**What to work on:** Copy each line below holding "term".

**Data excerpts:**
§

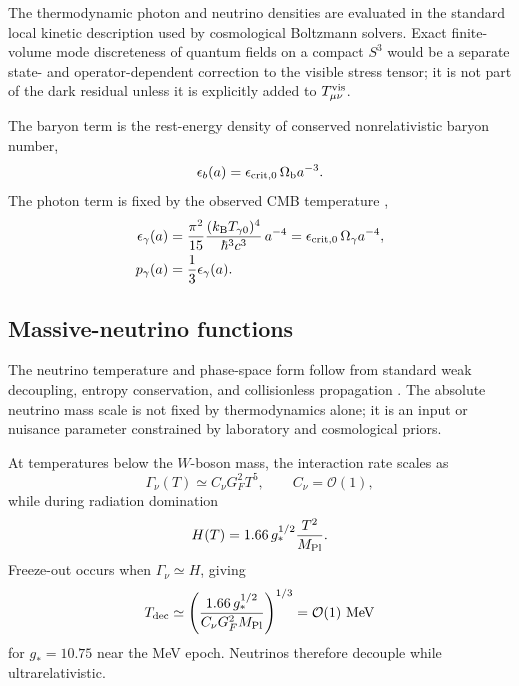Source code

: \documentclass[
  aps,
  prd,
  reprint,
  superscriptaddress,
  nofootinbib,
  floatfix,
  longbibliography
]{revtex4-2}
\theoremstyle{plain}
\theoremstyle{definition}
\theoremstyle{remark}
\newcommand{\crit}{\epsilon_{\mathrm{crit},0}}
\newcommand{\Ob}{\Omega_{\rm b}}
\newcommand{\Og}{\Omega_\gamma}
\begin{document}
The thermodynamic photon and neutrino densities are evaluated in the standard
local kinetic description used by cosmological Boltzmann solvers.  Exact
finite-volume mode discreteness of quantum fields on a compact $S^3$ would be a
separate state- and operator-dependent correction to the visible stress tensor;
it is not part of the dark residual unless it is explicitly added to
$T^{\rm vis}_{\mu\nu}$.

The baryon term is the rest-energy density of conserved nonrelativistic baryon
number,
\begin{equation}
\epsilon_b(a)=\crit\,\Ob a^{-3}.
\label{eq:baryon_closure}
\end{equation}
The photon term is fixed by the observed CMB temperature \cite{Fixsen2009},
\begin{align}
\epsilon_\gamma(a)
&=\frac{\pi^2}{15}
\frac{(k_{\rm B}T_{\gamma0})^4}{\hbar^3c^3}\,a^{-4}
=\crit\,\Og a^{-4},
\nonumber\\
p_\gamma(a)&=\frac13\epsilon_\gamma(a).
\label{eq:photon_closure}
\end{align}

\subsection{Massive-neutrino functions}

The neutrino temperature and phase-space form follow from standard weak
decoupling, entropy conservation, and collisionless propagation
\cite{DodelsonSchmidt2020,Mukhanov2005,LesgourguesPastor2006,LesgourguesPastor2012}.
The absolute neutrino mass scale is not fixed by thermodynamics alone; it is an
input or nuisance parameter constrained by laboratory and cosmological priors.

At temperatures below the $W$-boson mass, the interaction rate scales as
\begin{equation}
\Gamma_\nu(T)\simeq C_\nu G_F^2T^5,\qquad C_\nu=\mathcal O(1),
\label{eq:nu_rate}
\end{equation}
while during radiation domination
\begin{equation}
H(T)=1.66\,g_*^{1/2}\frac{T^2}{M_{\rm Pl}}.
\label{eq:radiation_H}
\end{equation}
Freeze-out occurs when $\Gamma_\nu\simeq H$, giving
\begin{equation}
T_{\rm dec}\simeq
\left(\frac{1.66\,g_*^{1/2}}{C_\nu G_F^2M_{\rm Pl}}\right)^{1/3}
=\mathcal O(1)\ {\rm MeV}
\label{eq:Tdec}
\end{equation}
for $g_*=10.75$ near the MeV epoch.  Neutrinos therefore decouple while
ultrarelativistic.
\end{document}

§

**Response to this exercise:**
The baryon term is the rest-energy density of conserved nonrelativistic baryon
The photon term is fixed by the observed CMB temperature \cite{Fixsen2009},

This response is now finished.